==== MATERIAL PROVIDED ====
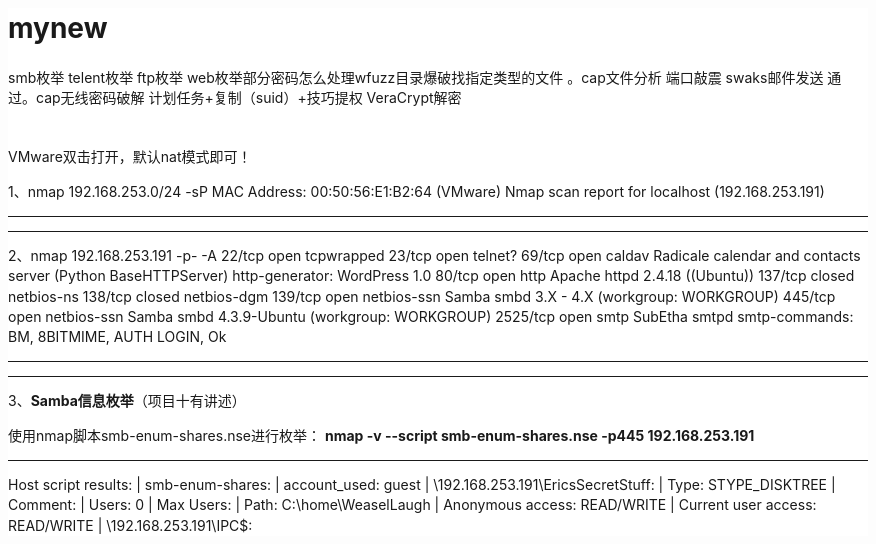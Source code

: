 # mynew 
smb枚举
telent枚举
ftp枚举
web枚举部分密码怎么处理wfuzz目录爆破找指定类型的文件
。cap文件分析
端口敲震
swaks邮件发送
通过。cap无线密码破解
计划任务+复制（suid）+技巧提权
VeraCrypt解密

#


VMware双击打开，默认nat模式即可！

1、nmap 192.168.253.0/24 -sP
MAC Address: 00:50:56:E1:B2:64 (VMware)
Nmap scan report for localhost (192.168.253.191)

----------------------------------------
----------------------------------------
2、nmap 192.168.253.191 -p- -A
22/tcp   open   tcpwrapped
23/tcp   open   telnet?
69/tcp   open   caldav      Radicale calendar and contacts server (Python BaseHTTPServer)
http-generator: WordPress 1.0
80/tcp   open   http        Apache httpd 2.4.18 ((Ubuntu))
137/tcp  closed netbios-ns
138/tcp  closed netbios-dgm
139/tcp  open   netbios-ssn Samba smbd 3.X - 4.X (workgroup: WORKGROUP)
445/tcp  open   netbios-ssn Samba smbd 4.3.9-Ubuntu (workgroup: WORKGROUP)
2525/tcp open   smtp        SubEtha smtpd
smtp-commands: BM, 8BITMIME, AUTH LOGIN, Ok

----------------------------------------
----------------------------------------
3、**Samba信息枚举**（项目十有讲述）

使用nmap脚本smb-enum-shares.nse进行枚举：
**nmap -v --script smb-enum-shares.nse -p445 192.168.253.191**

--------------------
Host script results:
| smb-enum-shares: 
|   account_used: guest
|   \\192.168.253.191\EricsSecretStuff: 
|     Type: STYPE_DISKTREE
|     Comment: 
|     Users: 0
|     Max Users: <unlimited>
|     Path: C:\home\WeaselLaugh
|     Anonymous access: READ/WRITE
|     Current user access: READ/WRITE
|   \\192.168.253.191\IPC$: 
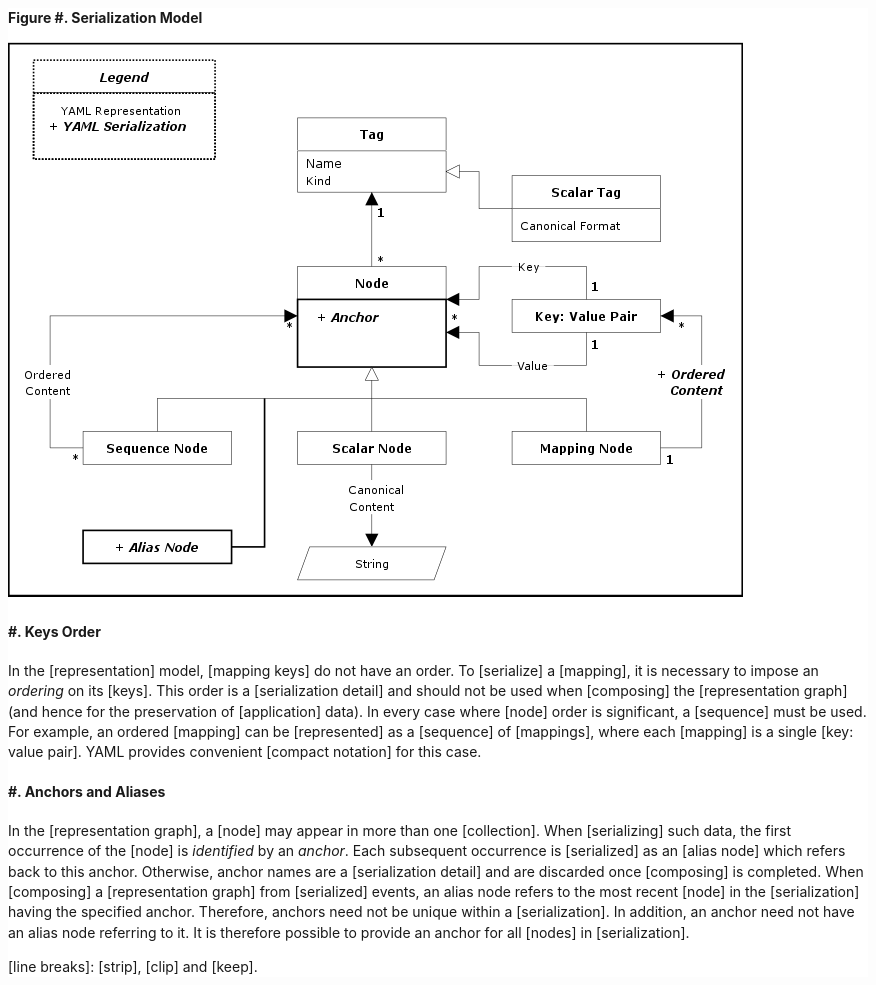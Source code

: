 
**Figure #. Serialization Model**

![Serialization Model](img/serialize2.png)


#### #. Keys Order

In the [representation] model, [mapping keys] do not have an order.
To [serialize] a [mapping], it is necessary to impose an _ordering_ on its
[keys].
This order is a [serialization detail] and should not be used when [composing]
the [representation graph] (and hence for the preservation of [application]
data).
In every case where [node] order is significant, a [sequence] must be used.
For example, an ordered [mapping] can be [represented] as a [sequence] of
[mappings], where each [mapping] is a single [key: value pair].
YAML provides convenient [compact notation] for this case.


#### #. Anchors and Aliases

In the [representation graph], a [node] may appear in more than one
[collection].
When [serializing] such data, the first occurrence of the [node] is
_identified_ by an _anchor_.
Each subsequent occurrence is [serialized] as an [alias node] which refers back
to this anchor.
Otherwise, anchor names are a [serialization detail] and are discarded once
[composing] is completed.
When [composing] a [representation graph] from [serialized] events, an alias
node refers to the most recent [node] in the [serialization] having the
specified anchor.
Therefore, anchors need not be unique within a [serialization].
In addition, an anchor need not have an alias node referring to it.
It is therefore possible to provide an anchor for all [nodes] in
[serialization].


[line breaks]: [strip], [clip] and [keep].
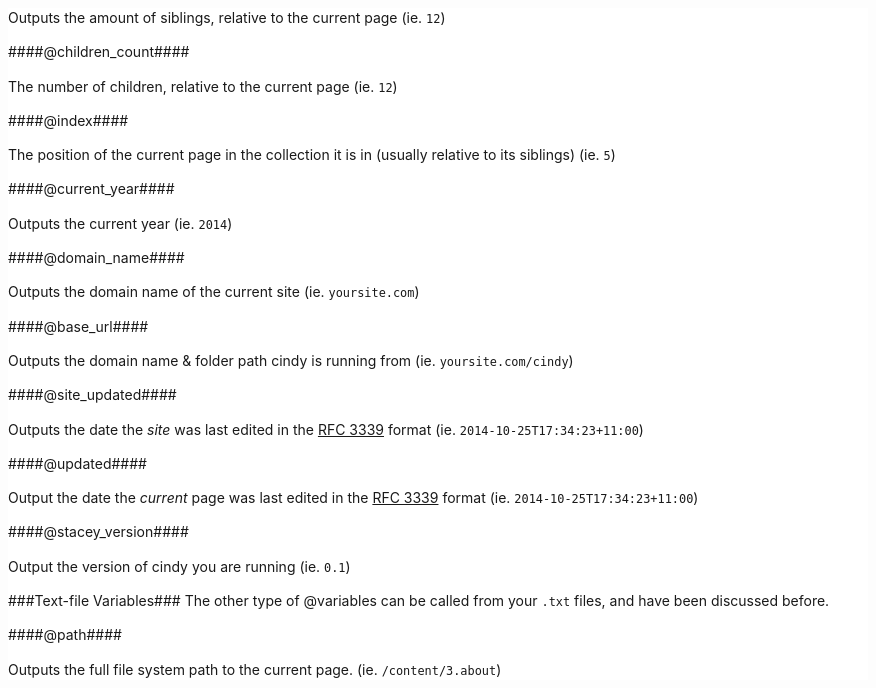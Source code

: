 Outputs the amount of siblings, relative to the current page
(ie. ``12``)


####@children_count####

The number of children, relative to the current page
(ie. ``12``)


####@index####

The position of the current page in the collection it is in
(usually relative to its siblings)
(ie. ``5``)


####@current_year####

Outputs the current year
(ie. ``2014``)


####@domain_name####

Outputs the domain name of the current site
(ie. ``yoursite.com``)


####@base_url####

Outputs the domain name & folder path cindy is running from
(ie. ``yoursite.com/cindy``)


####@site_updated####

Outputs the date the *site* was last edited in the
[RFC 3339](http://tools.ietf.org/html/rfc3339) format
(ie. ``2014-10-25T17:34:23+11:00``)


####@updated####

Output the date the *current* page was last edited in the
[RFC 3339](http://tools.ietf.org/html/rfc3339) format
(ie. ``2014-10-25T17:34:23+11:00``)


####@stacey_version####

Output the version of cindy you are running
(ie. ``0.1``)


###Text-file Variables###
The other type of @variables can be called from your ``.txt`` files, and have
been discussed before.


####@path####

Outputs the full file system path to the current page.
(ie. ``/content/3.about``)
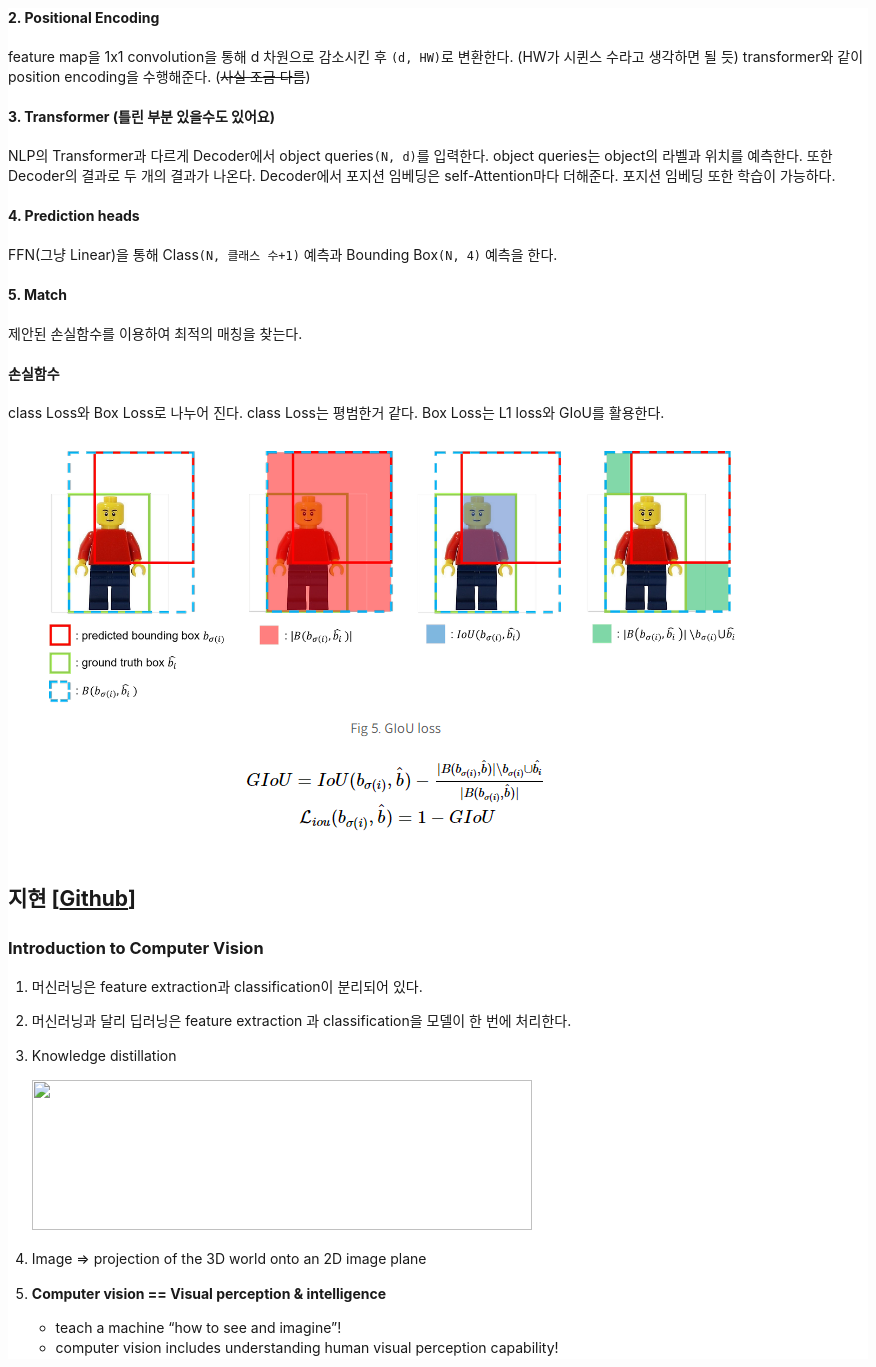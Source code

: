 #### 2. Positional Encoding   
feature map을 1x1 convolution을 통해 d 차원으로 감소시킨 후 `(d, HW)`로 변환한다. (HW가 시퀸스 수라고 생각하면 될 듯)
transformer와 같이 position encoding을 수행해준다. (~~사실 조금 다름~~)
#### 3. Transformer (틀린 부분 있을수도 있어요)   
NLP의 Transformer과 다르게 Decoder에서 object queries`(N, d)`를 입력한다. object queries는 object의 라벨과 위치를 예측한다. 또한 Decoder의 결과로 두 개의 결과가 나온다.
Decoder에서 포지션 임베딩은 self-Attention마다 더해준다. 포지션 임베딩 또한 학습이 가능하다.
#### 4. Prediction heads   
FFN(그냥 Linear)을 통해 Class`(N, 클래스 수+1)` 예측과 Bounding Box`(N, 4)` 예측을 한다.
#### 5. Match   
제안된 손실함수를 이용하여 최적의 매칭을 찾는다.

#### 손실함수
class Loss와 Box Loss로 나누어 진다. class Loss는 평범한거 같다.
Box Loss는 L1 loss와 GIoU를 활용한다.
![alt text](images/GIoU.png)


## 지현 [[Github](https://github.com/jihyun-0611)]
### Introduction to Computer Vision

1. 머신러닝은 feature extraction과 classification이 분리되어 있다.
2. 머신러닝과 달리 딥러닝은 feature extraction 과 classification을 모델이 한 번에 처리한다.
3. Knowledge distillation

   <img src="https://blog.roboflow.com/content/images/size/w1000/2023/05/data-src-image-fe4b322a-6c99-4803-9b1a-e7a038f0eb32.png" width="500" height="150"/>

4. Image ⇒ projection of the 3D world onto an 2D image plane
5. **Computer vision == Visual perception & intelligence**
   - teach a machine “how to see and imagine”!
   - computer vision includes understanding human visual perception capability!
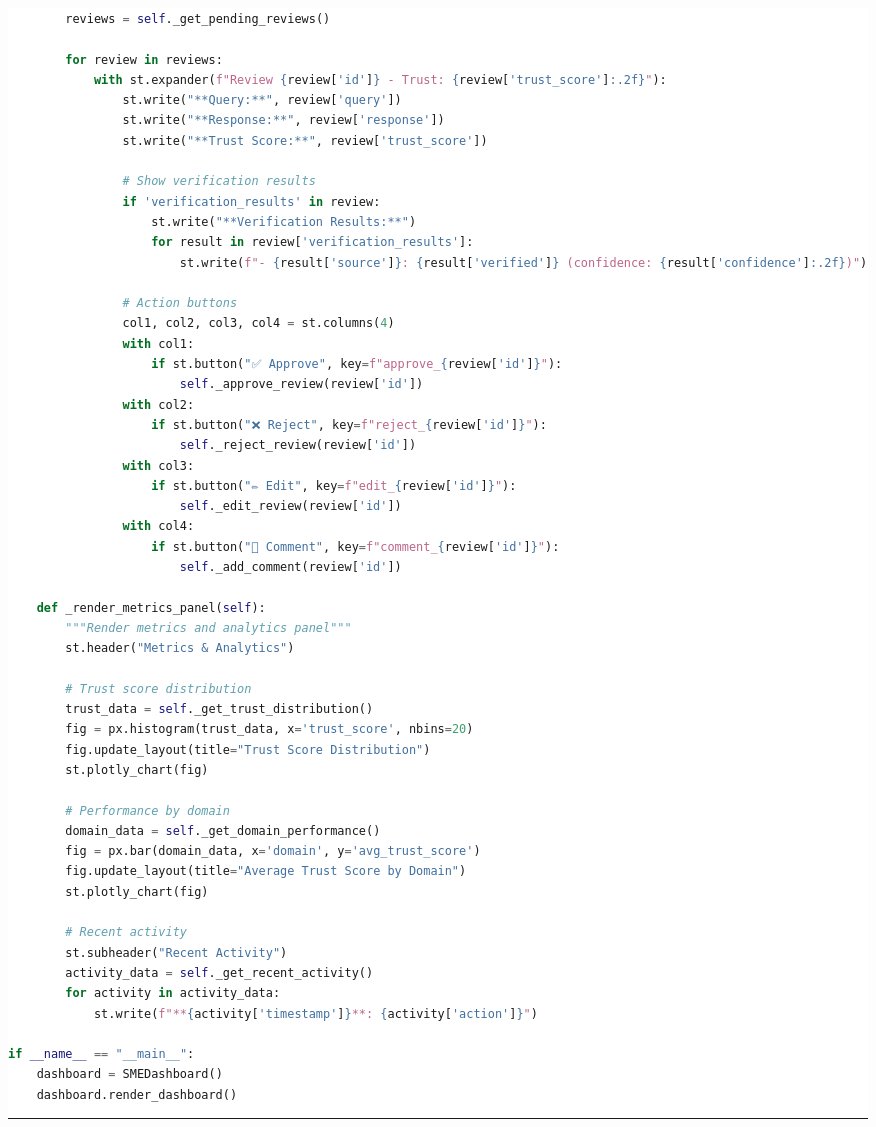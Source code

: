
 ```python
        reviews = self._get_pending_reviews()
        
        for review in reviews:
            with st.expander(f"Review {review['id']} - Trust: {review['trust_score']:.2f}"):
                st.write("**Query:**", review['query'])
                st.write("**Response:**", review['response'])
                st.write("**Trust Score:**", review['trust_score'])
                
                # Show verification results
                if 'verification_results' in review:
                    st.write("**Verification Results:**")
                    for result in review['verification_results']:
                        st.write(f"- {result['source']}: {result['verified']} (confidence: {result['confidence']:.2f})")
                
                # Action buttons
                col1, col2, col3, col4 = st.columns(4)
                with col1:
                    if st.button("✅ Approve", key=f"approve_{review['id']}"):
                        self._approve_review(review['id'])
                with col2:
                    if st.button("❌ Reject", key=f"reject_{review['id']}"):
                        self._reject_review(review['id'])
                with col3:
                    if st.button("✏️ Edit", key=f"edit_{review['id']}"):
                        self._edit_review(review['id'])
                with col4:
                    if st.button("💬 Comment", key=f"comment_{review['id']}"):
                        self._add_comment(review['id'])
    
    def _render_metrics_panel(self):
        """Render metrics and analytics panel"""
        st.header("Metrics & Analytics")
        
        # Trust score distribution
        trust_data = self._get_trust_distribution()
        fig = px.histogram(trust_data, x='trust_score', nbins=20)
        fig.update_layout(title="Trust Score Distribution")
        st.plotly_chart(fig)
        
        # Performance by domain
        domain_data = self._get_domain_performance()
        fig = px.bar(domain_data, x='domain', y='avg_trust_score')
        fig.update_layout(title="Average Trust Score by Domain")
        st.plotly_chart(fig)
        
        # Recent activity
        st.subheader("Recent Activity")
        activity_data = self._get_recent_activity()
        for activity in activity_data:
            st.write(f"**{activity['timestamp']}**: {activity['action']}")

if __name__ == "__main__":
    dashboard = SMEDashboard()
    dashboard.render_dashboard()
```

---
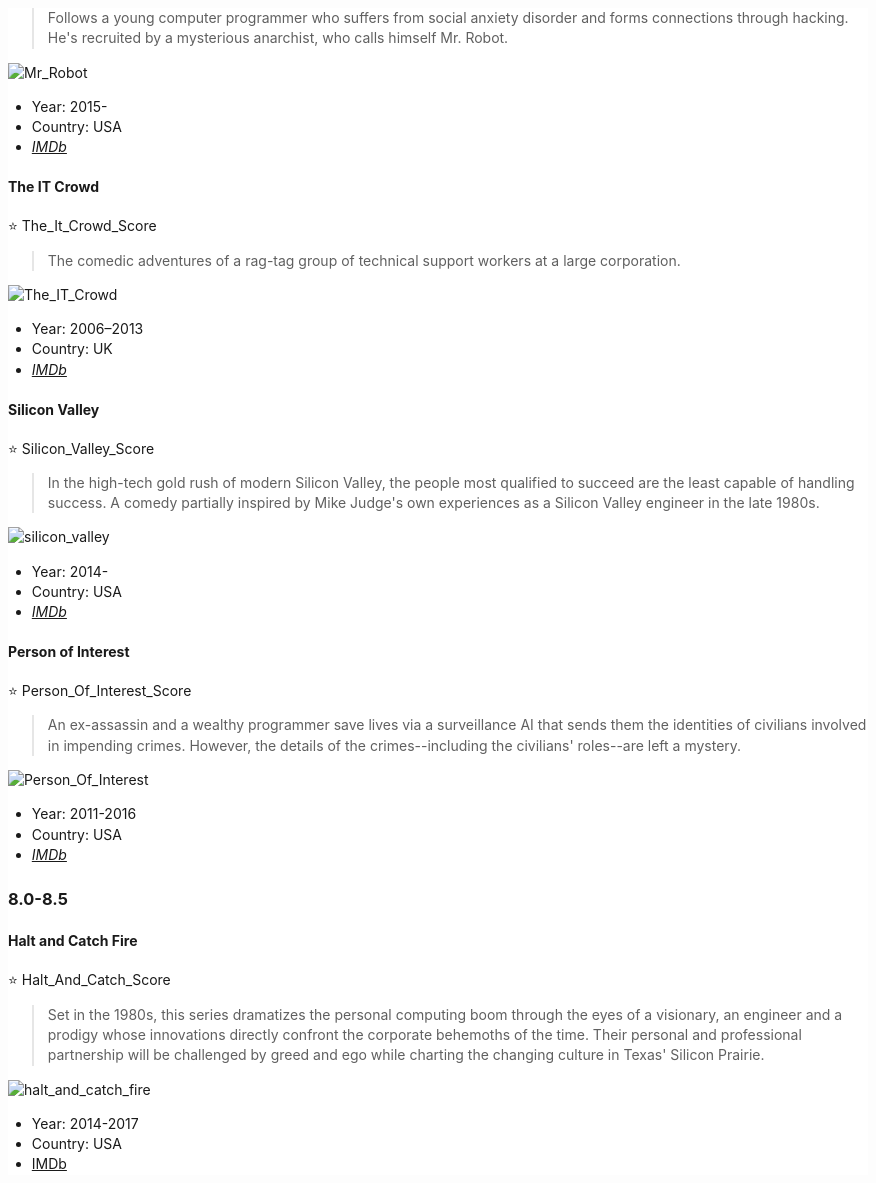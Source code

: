 > Follows a young computer programmer who suffers from social anxiety disorder and forms connections through hacking. He's recruited by a mysterious anarchist, who calls himself Mr. Robot.

![Mr_Robot](../assets/mr_robot.jpg)
* Year: 2015-
* Country: USA
* [_IMDb_](https://www.imdb.com/title/tt4158110)

#### The IT Crowd
:star: The_It_Crowd_Score

> The comedic adventures of a rag-tag group of technical support workers at a large corporation.

![The_IT_Crowd](../assets/the_it_crowd.jpg)
* Year: 2006–2013
* Country: UK
* [_IMDb_](https://www.imdb.com/title/tt0487831)

#### Silicon Valley
:star: Silicon_Valley_Score

> In the high-tech gold rush of modern Silicon Valley, the people most qualified to succeed are the least capable of handling success. A comedy partially inspired by Mike Judge's own experiences as a Silicon Valley engineer in the late 1980s.

![silicon_valley](../assets/silicon_valley.jpg)
* Year: 2014-
* Country: USA
* [_IMDb_](https://www.imdb.com/title/tt2575988/)

#### Person of Interest
:star: Person_Of_Interest_Score

> An ex-assassin and a wealthy programmer save lives via a surveillance AI that sends them the identities of civilians involved in impending crimes. However, the details of the crimes--including the civilians' roles--are left a mystery. 

![Person_Of_Interest](../assets/person_of_interest.jpg)
* Year: 2011-2016
* Country: USA
* [_IMDb_](https://www.imdb.com/title/tt1839578/)

### 8.0-8.5

#### Halt and Catch Fire
:star: Halt_And_Catch_Score

> Set in the 1980s, this series dramatizes the personal computing boom through the eyes of a visionary, an engineer and a prodigy whose innovations directly confront the corporate behemoths of the time. Their personal and professional partnership will be challenged by greed and ego while charting the changing culture in Texas' Silicon Prairie.

![halt_and_catch_fire](../assets/halt_and_catch_fire.jpg)
* Year: 2014-2017
* Country: USA
* [IMDb](https://www.imdb.com/title/tt2543312/)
====
## YOUR ASSIGNMENT:
Copy every line in the data above that has the string "workgroup" in it.

## RESULT:
139/tcp  open   netbios-ssn Samba smbd 3.X - 4.X (workgroup: WORKGROUP)
445/tcp  open   netbios-ssn Samba smbd 4.3.9-Ubuntu (workgroup: WORKGROUP)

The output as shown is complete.